What needs to be done → Every word of the data must be reproduced in your reply exactly.

=== Information provided ===

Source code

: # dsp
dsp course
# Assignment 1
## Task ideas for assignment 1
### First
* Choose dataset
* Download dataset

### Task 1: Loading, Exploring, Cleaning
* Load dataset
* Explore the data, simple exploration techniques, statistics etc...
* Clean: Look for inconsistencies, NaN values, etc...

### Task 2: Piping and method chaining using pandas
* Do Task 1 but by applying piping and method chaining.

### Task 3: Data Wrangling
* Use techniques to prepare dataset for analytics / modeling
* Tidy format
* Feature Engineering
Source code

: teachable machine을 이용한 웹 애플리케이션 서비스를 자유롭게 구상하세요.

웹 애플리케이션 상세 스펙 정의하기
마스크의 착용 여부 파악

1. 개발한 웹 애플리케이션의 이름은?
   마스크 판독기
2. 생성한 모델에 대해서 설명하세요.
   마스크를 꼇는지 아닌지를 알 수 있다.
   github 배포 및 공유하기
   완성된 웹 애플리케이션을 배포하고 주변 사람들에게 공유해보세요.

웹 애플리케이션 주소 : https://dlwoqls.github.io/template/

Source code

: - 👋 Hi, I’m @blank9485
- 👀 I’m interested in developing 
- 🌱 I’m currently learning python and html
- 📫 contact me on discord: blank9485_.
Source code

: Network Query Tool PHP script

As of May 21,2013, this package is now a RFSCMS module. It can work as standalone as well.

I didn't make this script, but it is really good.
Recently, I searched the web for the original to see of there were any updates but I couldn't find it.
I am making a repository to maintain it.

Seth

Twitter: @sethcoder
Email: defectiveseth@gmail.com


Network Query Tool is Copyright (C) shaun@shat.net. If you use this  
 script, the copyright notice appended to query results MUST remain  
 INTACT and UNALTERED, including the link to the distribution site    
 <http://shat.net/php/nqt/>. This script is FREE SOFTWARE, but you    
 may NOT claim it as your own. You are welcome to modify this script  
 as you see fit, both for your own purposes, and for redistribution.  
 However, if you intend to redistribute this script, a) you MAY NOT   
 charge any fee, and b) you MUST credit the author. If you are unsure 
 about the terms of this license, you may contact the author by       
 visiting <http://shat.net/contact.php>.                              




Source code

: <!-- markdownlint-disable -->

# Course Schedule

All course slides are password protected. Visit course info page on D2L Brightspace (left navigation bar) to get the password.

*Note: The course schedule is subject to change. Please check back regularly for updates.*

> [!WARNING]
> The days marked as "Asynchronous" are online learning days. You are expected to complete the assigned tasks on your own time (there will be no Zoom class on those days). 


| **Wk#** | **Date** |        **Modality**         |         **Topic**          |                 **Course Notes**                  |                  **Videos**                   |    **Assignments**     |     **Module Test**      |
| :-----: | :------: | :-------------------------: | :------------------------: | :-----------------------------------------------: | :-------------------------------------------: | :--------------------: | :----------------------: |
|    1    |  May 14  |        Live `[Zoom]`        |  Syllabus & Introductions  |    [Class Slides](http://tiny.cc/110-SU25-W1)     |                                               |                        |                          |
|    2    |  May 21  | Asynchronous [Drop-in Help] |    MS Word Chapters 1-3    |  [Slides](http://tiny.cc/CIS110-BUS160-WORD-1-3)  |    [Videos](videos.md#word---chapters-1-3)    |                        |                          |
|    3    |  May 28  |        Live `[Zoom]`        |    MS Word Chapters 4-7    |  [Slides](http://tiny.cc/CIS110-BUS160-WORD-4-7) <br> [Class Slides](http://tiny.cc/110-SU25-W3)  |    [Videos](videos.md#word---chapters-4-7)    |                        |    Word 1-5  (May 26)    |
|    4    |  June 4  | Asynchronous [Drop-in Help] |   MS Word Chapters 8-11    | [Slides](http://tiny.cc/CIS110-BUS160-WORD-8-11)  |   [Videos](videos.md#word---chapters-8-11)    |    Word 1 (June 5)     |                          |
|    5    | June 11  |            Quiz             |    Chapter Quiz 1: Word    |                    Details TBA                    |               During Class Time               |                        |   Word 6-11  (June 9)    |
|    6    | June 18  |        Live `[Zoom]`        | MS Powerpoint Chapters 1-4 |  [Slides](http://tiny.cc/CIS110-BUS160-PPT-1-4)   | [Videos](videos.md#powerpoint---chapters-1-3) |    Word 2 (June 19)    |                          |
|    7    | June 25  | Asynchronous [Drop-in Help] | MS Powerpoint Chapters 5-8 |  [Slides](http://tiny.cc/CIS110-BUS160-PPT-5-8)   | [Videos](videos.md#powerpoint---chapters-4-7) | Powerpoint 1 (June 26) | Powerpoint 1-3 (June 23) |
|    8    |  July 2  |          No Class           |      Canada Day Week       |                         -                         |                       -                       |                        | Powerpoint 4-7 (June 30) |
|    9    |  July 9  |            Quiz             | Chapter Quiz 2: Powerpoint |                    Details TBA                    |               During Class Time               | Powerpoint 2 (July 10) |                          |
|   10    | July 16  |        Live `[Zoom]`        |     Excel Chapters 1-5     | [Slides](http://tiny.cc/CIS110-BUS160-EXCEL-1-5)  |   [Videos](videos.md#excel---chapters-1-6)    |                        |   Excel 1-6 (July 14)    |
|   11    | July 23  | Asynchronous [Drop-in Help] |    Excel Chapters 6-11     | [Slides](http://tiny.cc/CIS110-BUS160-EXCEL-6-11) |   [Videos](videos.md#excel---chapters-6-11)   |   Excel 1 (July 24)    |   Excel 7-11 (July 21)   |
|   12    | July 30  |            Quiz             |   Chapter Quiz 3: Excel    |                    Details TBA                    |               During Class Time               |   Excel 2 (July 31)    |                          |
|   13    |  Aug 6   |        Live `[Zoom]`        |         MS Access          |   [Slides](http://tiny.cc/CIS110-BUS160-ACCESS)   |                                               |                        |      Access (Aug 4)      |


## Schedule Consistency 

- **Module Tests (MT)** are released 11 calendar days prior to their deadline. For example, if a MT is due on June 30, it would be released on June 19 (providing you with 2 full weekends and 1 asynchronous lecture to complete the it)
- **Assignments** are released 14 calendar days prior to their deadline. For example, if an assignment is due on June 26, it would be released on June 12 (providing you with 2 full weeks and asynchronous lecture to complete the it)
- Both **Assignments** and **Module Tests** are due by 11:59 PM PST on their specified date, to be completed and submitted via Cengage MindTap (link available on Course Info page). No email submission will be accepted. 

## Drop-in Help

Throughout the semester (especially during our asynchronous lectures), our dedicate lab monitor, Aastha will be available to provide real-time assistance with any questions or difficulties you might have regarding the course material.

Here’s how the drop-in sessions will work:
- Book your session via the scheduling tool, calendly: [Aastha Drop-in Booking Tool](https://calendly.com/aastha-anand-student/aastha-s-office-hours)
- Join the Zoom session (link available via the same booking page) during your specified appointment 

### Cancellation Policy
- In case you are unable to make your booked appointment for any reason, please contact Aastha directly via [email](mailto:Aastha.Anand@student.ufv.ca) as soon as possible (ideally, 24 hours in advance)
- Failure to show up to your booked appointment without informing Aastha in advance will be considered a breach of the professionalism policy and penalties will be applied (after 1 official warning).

===

Expected output →
Source code

: # dsp
dsp course
# Assignment 1
## Task ideas for assignment 1
### First
* Choose dataset
* Download dataset

### Task 1: Loading, Exploring, Cleaning
* Load dataset
* Explore the data, simple exploration techniques, statistics etc...
* Clean: Look for inconsistencies, NaN values, etc...

### Task 2: Piping and method chaining using pandas
* Do Task 1 but by applying piping and method chaining.

### Task 3: Data Wrangling
* Use techniques to prepare dataset for analytics / modeling
* Tidy format
* Feature Engineering
Source code

: teachable machine을 이용한 웹 애플리케이션 서비스를 자유롭게 구상하세요.

웹 애플리케이션 상세 스펙 정의하기
마스크의 착용 여부 파악

1. 개발한 웹 애플리케이션의 이름은?
   마스크 판독기
2. 생성한 모델에 대해서 설명하세요.
   마스크를 꼇는지 아닌지를 알 수 있다.
   github 배포 및 공유하기
   완성된 웹 애플리케이션을 배포하고 주변 사람들에게 공유해보세요.

웹 애플리케이션 주소 : https://dlwoqls.github.io/template/

Source code

: - 👋 Hi, I’m @blank9485
- 👀 I’m interested in developing 
- 🌱 I’m currently learning python and html
- 📫 contact me on discord: blank9485_.
Source code

: Network Query Tool PHP script

As of May 21,2013, this package is now a RFSCMS module. It can work as standalone as well.

I didn't make this script, but it is really good.
Recently, I searched the web for the original to see of there were any updates but I couldn't find it.
I am making a repository to maintain it.

Seth

Twitter: @sethcoder
Email: defectiveseth@gmail.com


Network Query Tool is Copyright (C) shaun@shat.net. If you use this  
 script, the copyright notice appended to query results MUST remain  
 INTACT and UNALTERED, including the link to the distribution site    
 <http://shat.net/php/nqt/>. This script is FREE SOFTWARE, but you    
 may NOT claim it as your own. You are welcome to modify this script  
 as you see fit, both for your own purposes, and for redistribution.  
 However, if you intend to redistribute this script, a) you MAY NOT   
 charge any fee, and b) you MUST credit the author. If you are unsure 
 about the terms of this license, you may contact the author by       
 visiting <http://shat.net/contact.php>.                              




Source code

: <!-- markdownlint-disable -->

# Course Schedule

All course slides are password protected. Visit course info page on D2L Brightspace (left navigation bar) to get the password.

*Note: The course schedule is subject to change. Please check back regularly for updates.*

> [!WARNING]
> The days marked as "Asynchronous" are online learning days. You are expected to complete the assigned tasks on your own time (there will be no Zoom class on those days). 


| **Wk#** | **Date** |        **Modality**         |         **Topic**          |                 **Course Notes**                  |                  **Videos**                   |    **Assignments**     |     **Module Test**      |
| :-----: | :------: | :-------------------------: | :------------------------: | :-----------------------------------------------: | :-------------------------------------------: | :--------------------: | :----------------------: |
|    1    |  May 14  |        Live `[Zoom]`        |  Syllabus & Introductions  |    [Class Slides](http://tiny.cc/110-SU25-W1)     |                                               |                        |                          |
|    2    |  May 21  | Asynchronous [Drop-in Help] |    MS Word Chapters 1-3    |  [Slides](http://tiny.cc/CIS110-BUS160-WORD-1-3)  |    [Videos](videos.md#word---chapters-1-3)    |                        |                          |
|    3    |  May 28  |        Live `[Zoom]`        |    MS Word Chapters 4-7    |  [Slides](http://tiny.cc/CIS110-BUS160-WORD-4-7) <br> [Class Slides](http://tiny.cc/110-SU25-W3)  |    [Videos](videos.md#word---chapters-4-7)    |                        |    Word 1-5  (May 26)    |
|    4    |  June 4  | Asynchronous [Drop-in Help] |   MS Word Chapters 8-11    | [Slides](http://tiny.cc/CIS110-BUS160-WORD-8-11)  |   [Videos](videos.md#word---chapters-8-11)    |    Word 1 (June 5)     |                          |
|    5    | June 11  |            Quiz             |    Chapter Quiz 1: Word    |                    Details TBA                    |               During Class Time               |                        |   Word 6-11  (June 9)    |
|    6    | June 18  |        Live `[Zoom]`        | MS Powerpoint Chapters 1-4 |  [Slides](http://tiny.cc/CIS110-BUS160-PPT-1-4)   | [Videos](videos.md#powerpoint---chapters-1-3) |    Word 2 (June 19)    |                          |
|    7    | June 25  | Asynchronous [Drop-in Help] | MS Powerpoint Chapters 5-8 |  [Slides](http://tiny.cc/CIS110-BUS160-PPT-5-8)   | [Videos](videos.md#powerpoint---chapters-4-7) | Powerpoint 1 (June 26) | Powerpoint 1-3 (June 23) |
|    8    |  July 2  |          No Class           |      Canada Day Week       |                         -                         |                       -                       |                        | Powerpoint 4-7 (June 30) |
|    9    |  July 9  |            Quiz             | Chapter Quiz 2: Powerpoint |                    Details TBA                    |               During Class Time               | Powerpoint 2 (July 10) |                          |
|   10    | July 16  |        Live `[Zoom]`        |     Excel Chapters 1-5     | [Slides](http://tiny.cc/CIS110-BUS160-EXCEL-1-5)  |   [Videos](videos.md#excel---chapters-1-6)    |                        |   Excel 1-6 (July 14)    |
|   11    | July 23  | Asynchronous [Drop-in Help] |    Excel Chapters 6-11     | [Slides](http://tiny.cc/CIS110-BUS160-EXCEL-6-11) |   [Videos](videos.md#excel---chapters-6-11)   |   Excel 1 (July 24)    |   Excel 7-11 (July 21)   |
|   12    | July 30  |            Quiz             |   Chapter Quiz 3: Excel    |                    Details TBA                    |               During Class Time               |   Excel 2 (July 31)    |                          |
|   13    |  Aug 6   |        Live `[Zoom]`        |         MS Access          |   [Slides](http://tiny.cc/CIS110-BUS160-ACCESS)   |                                               |                        |      Access (Aug 4)      |


## Schedule Consistency 

- **Module Tests (MT)** are released 11 calendar days prior to their deadline. For example, if a MT is due on June 30, it would be released on June 19 (providing you with 2 full weekends and 1 asynchronous lecture to complete the it)
- **Assignments** are released 14 calendar days prior to their deadline. For example, if an assignment is due on June 26, it would be released on June 12 (providing you with 2 full weeks and asynchronous lecture to complete the it)
- Both **Assignments** and **Module Tests** are due by 11:59 PM PST on their specified date, to be completed and submitted via Cengage MindTap (link available on Course Info page). No email submission will be accepted. 

## Drop-in Help

Throughout the semester (especially during our asynchronous lectures), our dedicate lab monitor, Aastha will be available to provide real-time assistance with any questions or difficulties you might have regarding the course material.

Here’s how the drop-in sessions will work:
- Book your session via the scheduling tool, calendly: [Aastha Drop-in Booking Tool](https://calendly.com/aastha-anand-student/aastha-s-office-hours)
- Join the Zoom session (link available via the same booking page) during your specified appointment 

### Cancellation Policy
- In case you are unable to make your booked appointment for any reason, please contact Aastha directly via [email](mailto:Aastha.Anand@student.ufv.ca) as soon as possible (ideally, 24 hours in advance)
- Failure to show up to your booked appointment without informing Aastha in advance will be considered a breach of the professionalism policy and penalties will be applied (after 1 official warning).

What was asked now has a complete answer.